━━━ RECORDED DATA ━━━

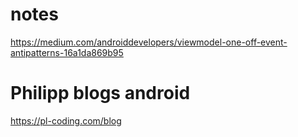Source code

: # notes

https://medium.com/androiddevelopers/viewmodel-one-off-event-antipatterns-16a1da869b95

# Philipp blogs android
https://pl-coding.com/blog
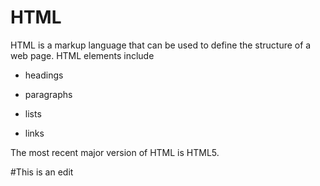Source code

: # HTML

HTML is a markup language that can be used to define the structure of a web page. HTML elements include



* headings



* paragraphs



* lists



* links



The most recent major version of HTML is HTML5. 
#This is an edit
































































































































































































































































































































































































































































































































━━━

DIRECTIONS
Take the line that contains "https://pl-coding.com/blog" and every line after it to the end of the records above; quote them exactly, leaving out the pictures.

RESPONSE TO THIS EXERCISE
https://pl-coding.com/blog
Source code

: # HTML

HTML is a markup language that can be used to define the structure of a web page. HTML elements include



* headings



* paragraphs



* lists



* links



The most recent major version of HTML is HTML5. 
#This is an edit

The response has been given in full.